They are going to do the Spa 24 hour race on July 31/August 1 and they were supposed to do the Bathurst 24 hours in November, but it might have been cancelled. Just doing the Spa race will be very interesting.


----------



## Plaz (Dec 19, 2001)

Excellent turnaround from last year's disappointment!

:thumbup:


----------



## GimpyMcFarlan (Aug 13, 2002)

*The Winning Interview*

From the BMW Motorsport newsletter...

21.06.2004 
24hrs Nürburgring
Dirk Müller in our winner interview 
Together with Jörg Müller and Hans-Joachim Stuck, Dirk Müller has won the Nürburgring 24 Hour Race. Learn more in our winner exclusive winner interview.

Question: Dirk, in the meantime, some days have gone by since your victory at the Nordschleife. Have you already realised what you and your team have achieved at the legendary 'Green Hell'?

Dirk Müller: I have to admit that it took some time. When we had crossed the line on Sunday, all the tautness was gone and we had an excessive celebration. But only in the following days, I realised step by step what a success we have achieved. The reaction of the fans who sent me loads of emails has been overwhelming.

Question: How do you rate this victory at the Nürburgring?

Müller: It was a victory in a single race, and it's difficult to compare a race victory with a won championship. On the other hand, it has been my first win in a 24-hour race, therefore, it was something very special. Furthermore, it has been the toughest race in my career so far. It was the icing on the cake that we succeeded in making it a one-two.

Question: Usually, you are contesting the FIA ETCC. Has the 24-hour race been a nice change?

Müller: When it comes to ETCC racing, it's all about using the car's full potential from the very first lap. At a 24-hour race, however, you've got to opt for a more conservative style of driving. You've got to find a good rhythm and to come to terms with your team-mates. At the Nordschleife, this has worked perfectly. Never before have I experienced a team-work as good as in this race.

Question: You were the driver who had had to complete the final stint at the Nürburgring. Was it a special feeling to take the chequered flag after this endurance race?

Müller: Just to recall this moment gives me goose bumps once again. Most definitely this has been the greatest moment in my career so far. But I had to be extremely focused until I had crossed the line. When I had made it, the emotions were absolutely overwhelming.

Question: How big was the fear to make a mistake in the closing stages?

Müller: Of course you are afraid of making a mistake. That's why you have to stay focused until the race is over. A retirement would have been really frustrating, particularly as we had been in the lead for more than 23 hours. But everything worked out - and we could celebrate.

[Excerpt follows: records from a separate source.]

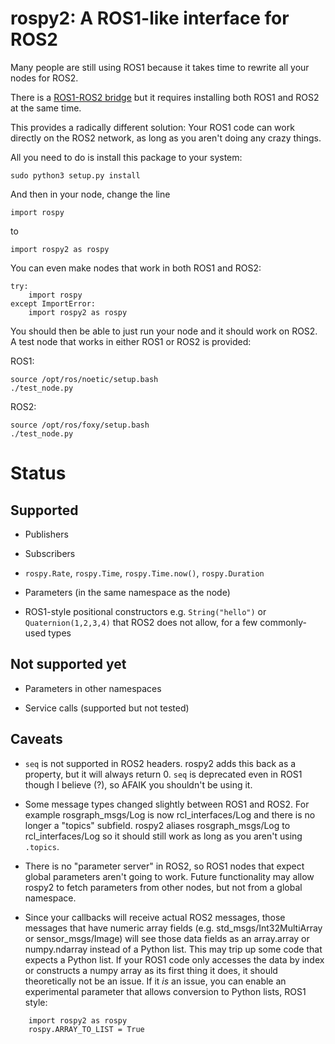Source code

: # rospy2: A ROS1-like interface for ROS2

Many people are still using ROS1 because it takes time to rewrite all your nodes for ROS2.

There is a [ROS1-ROS2 bridge](https://github.com/ros2/ros1_bridge) but it requires installing both ROS1 and ROS2 at the same time.

This provides a radically different solution: Your ROS1 code can work directly on the ROS2 network, as long as you aren't doing any crazy things.

All you need to do is install this package to your system:
```
sudo python3 setup.py install
```

And then in your node, change the line
```
import rospy
```

to
```
import rospy2 as rospy
```

You can even make nodes that work in both ROS1 and ROS2:
```
try:
    import rospy
except ImportError:
    import rospy2 as rospy
```

You should then be able to just run your node and it should work on ROS2. A test node that works in either ROS1 or ROS2 is provided:

ROS1:
```
source /opt/ros/noetic/setup.bash
./test_node.py
```

ROS2:
```
source /opt/ros/foxy/setup.bash
./test_node.py
```

# Status

## Supported

* Publishers

* Subscribers

* `rospy.Rate`, `rospy.Time`, `rospy.Time.now()`, `rospy.Duration`

* Parameters (in the same namespace as the node)

* ROS1-style positional constructors e.g. `String("hello")` or `Quaternion(1,2,3,4)` that ROS2 does not allow, for a few commonly-used types

## Not supported yet

* Parameters in other namespaces

* Service calls (supported but not tested)

## Caveats

* `seq` is not supported in ROS2 headers. rospy2 adds this back as a property, but it will always return 0. `seq` is deprecated even in ROS1 though I believe (?), so AFAIK you shouldn't be using it.

* Some message types changed slightly between ROS1 and ROS2. For example rosgraph_msgs/Log is now rcl_interfaces/Log and there is no longer a "topics" subfield. rospy2 aliases rosgraph_msgs/Log to rcl_interfaces/Log so it should still work as long as you aren't using `.topics`.

* There is no "parameter server" in ROS2, so ROS1 nodes that expect global parameters aren't going to work. Future functionality may allow rospy2 to fetch parameters from other nodes, but not from a global namespace.

* Since your callbacks will receive actual ROS2 messages, those messages that have numeric array fields (e.g. std_msgs/Int32MultiArray or sensor_msgs/Image)  will see those data fields as an array.array or numpy.ndarray instead of a Python list. This may trip up some code that expects a Python list. If your ROS1 code only accesses the data by index or constructs a numpy array as its first thing it does, it should theoretically not be an issue. If it *is* an issue, you can enable an experimental parameter that allows conversion to Python lists, ROS1 style:
```
    import rospy2 as rospy
    rospy.ARRAY_TO_LIST = True
```



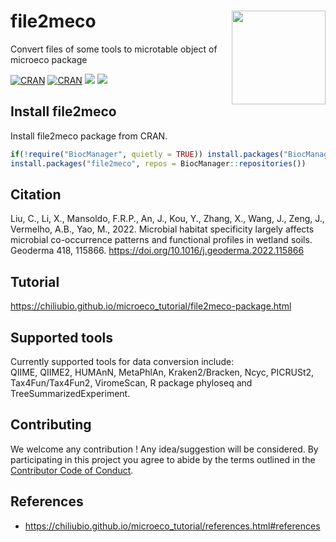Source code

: 
# file2meco <a href="https://chiliubio.github.io/microeco_tutorial/"><img src="https://user-images.githubusercontent.com/20815519/128602544-78d53642-b445-4686-a22a-1ef3c0726ce7.png" width=150 align="right" ></a>

Convert files of some tools to microtable object of microeco package


[![CRAN](https://www.r-pkg.org/badges/version/file2meco)](https://cran.r-project.org/web/packages/file2meco/index.html)
[![CRAN](https://cranlogs.r-pkg.org/badges/grand-total/file2meco)](https://cran.r-project.org/web/packages/file2meco/index.html)
![](https://img.shields.io/badge/Release-v0.8.0-blue.svg) ![](https://img.shields.io/badge/Test-v0.9.0-red.svg)


## Install file2meco

Install file2meco package from CRAN.

```r
if(!require("BiocManager", quietly = TRUE)) install.packages("BiocManager")
install.packages("file2meco", repos = BiocManager::repositories())
```

## Citation
Liu, C., Li, X., Mansoldo, F.R.P., An, J., Kou, Y., Zhang, X., Wang, J., Zeng, J., Vermelho, A.B., Yao, M., 2022. 
Microbial habitat specificity largely affects microbial co-occurrence patterns and functional profiles in wetland soils. 
Geoderma 418, 115866. https://doi.org/10.1016/j.geoderma.2022.115866


## Tutorial

https://chiliubio.github.io/microeco_tutorial/file2meco-package.html


## Supported tools

Currently supported tools for data conversion include:  
QIIME, QIIME2, HUMAnN, MetaPhlAn, Kraken2/Bracken, Ncyc, PICRUSt2, Tax4Fun/Tax4Fun2, ViromeScan, R package phyloseq and TreeSummarizedExperiment.

## Contributing

We welcome any contribution \! 
Any idea/suggestion will be considered.
By participating in this project you agree to abide by the terms outlined in the [Contributor Code of Conduct](CONDUCT.md).



## References
  - https://chiliubio.github.io/microeco_tutorial/references.html#references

Question: Have you been impressed by the flawless performance of the team?

Müller: You can't praise the performance of the Schnitzer crew often enough. Our ETCC crew has delivered an incredible job. I'd like to also thank all the unsung heroes who have been contributing behind the curtains to our cars' preparation.

Question: Late in July, BMW will contest another 24-hour race, at Spa-Francorchamps. What are your expectations concerning this event?

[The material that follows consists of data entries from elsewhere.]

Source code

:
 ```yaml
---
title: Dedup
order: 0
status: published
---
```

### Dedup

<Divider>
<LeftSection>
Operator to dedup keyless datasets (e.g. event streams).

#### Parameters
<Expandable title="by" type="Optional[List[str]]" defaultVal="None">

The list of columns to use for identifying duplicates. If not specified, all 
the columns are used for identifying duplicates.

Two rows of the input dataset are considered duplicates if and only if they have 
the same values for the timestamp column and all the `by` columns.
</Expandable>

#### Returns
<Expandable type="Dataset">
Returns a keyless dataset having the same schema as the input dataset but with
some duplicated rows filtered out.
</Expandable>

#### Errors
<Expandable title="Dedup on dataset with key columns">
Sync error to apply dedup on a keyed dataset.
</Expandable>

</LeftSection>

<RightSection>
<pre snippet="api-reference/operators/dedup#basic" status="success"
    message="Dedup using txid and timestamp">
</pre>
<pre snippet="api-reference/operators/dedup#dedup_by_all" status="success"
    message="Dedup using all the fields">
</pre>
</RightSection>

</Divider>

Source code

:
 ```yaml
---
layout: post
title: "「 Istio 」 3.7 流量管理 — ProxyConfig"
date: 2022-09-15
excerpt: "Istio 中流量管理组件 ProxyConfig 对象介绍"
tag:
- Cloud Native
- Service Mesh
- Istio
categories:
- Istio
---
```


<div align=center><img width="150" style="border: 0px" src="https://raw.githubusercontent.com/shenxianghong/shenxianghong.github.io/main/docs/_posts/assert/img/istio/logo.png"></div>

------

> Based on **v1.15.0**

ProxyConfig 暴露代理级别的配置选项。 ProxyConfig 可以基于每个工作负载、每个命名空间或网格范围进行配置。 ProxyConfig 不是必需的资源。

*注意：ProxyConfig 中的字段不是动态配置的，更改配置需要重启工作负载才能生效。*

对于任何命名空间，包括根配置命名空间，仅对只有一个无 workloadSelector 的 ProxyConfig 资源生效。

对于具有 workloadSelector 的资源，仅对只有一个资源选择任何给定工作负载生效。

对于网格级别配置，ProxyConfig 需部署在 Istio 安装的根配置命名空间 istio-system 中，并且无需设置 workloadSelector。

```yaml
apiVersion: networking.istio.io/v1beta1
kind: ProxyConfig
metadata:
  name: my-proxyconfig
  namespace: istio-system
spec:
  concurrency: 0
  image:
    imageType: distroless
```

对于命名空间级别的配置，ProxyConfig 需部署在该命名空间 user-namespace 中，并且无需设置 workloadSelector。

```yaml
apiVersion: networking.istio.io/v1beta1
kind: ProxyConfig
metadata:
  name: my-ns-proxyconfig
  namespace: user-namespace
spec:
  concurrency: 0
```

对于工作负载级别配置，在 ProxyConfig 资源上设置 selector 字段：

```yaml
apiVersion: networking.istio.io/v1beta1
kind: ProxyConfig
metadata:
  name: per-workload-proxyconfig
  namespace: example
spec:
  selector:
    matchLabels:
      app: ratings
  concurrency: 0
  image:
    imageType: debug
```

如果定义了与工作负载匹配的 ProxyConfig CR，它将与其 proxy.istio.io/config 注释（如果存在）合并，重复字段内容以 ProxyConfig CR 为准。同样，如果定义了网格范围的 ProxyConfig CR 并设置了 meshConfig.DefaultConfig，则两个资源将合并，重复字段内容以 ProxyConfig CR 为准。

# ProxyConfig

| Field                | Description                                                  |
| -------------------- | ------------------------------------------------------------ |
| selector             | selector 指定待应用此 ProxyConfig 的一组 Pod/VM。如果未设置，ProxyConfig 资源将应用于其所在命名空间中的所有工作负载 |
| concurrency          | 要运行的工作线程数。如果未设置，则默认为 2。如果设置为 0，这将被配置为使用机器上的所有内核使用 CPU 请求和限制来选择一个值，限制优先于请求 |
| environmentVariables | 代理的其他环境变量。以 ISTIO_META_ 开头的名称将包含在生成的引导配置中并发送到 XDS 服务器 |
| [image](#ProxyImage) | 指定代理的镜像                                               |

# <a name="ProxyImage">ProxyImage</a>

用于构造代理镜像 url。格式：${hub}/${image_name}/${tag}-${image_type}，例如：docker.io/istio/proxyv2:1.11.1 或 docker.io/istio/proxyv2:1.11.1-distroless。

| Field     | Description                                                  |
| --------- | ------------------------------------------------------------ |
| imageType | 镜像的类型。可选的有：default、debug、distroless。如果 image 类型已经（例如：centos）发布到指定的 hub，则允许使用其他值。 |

Müller: This will be a completely different race than the one at the Nürburgring where we had been among of the favourites. At Spa, however, the faster GT cars are regarded to be the favourites. Nevertheless, I think we should have a chance over the distance. And once again it has to be our goal to avoid any mistakes. Should we succeed in doing so, Spa should offer us the opportunity to score another great result.


----------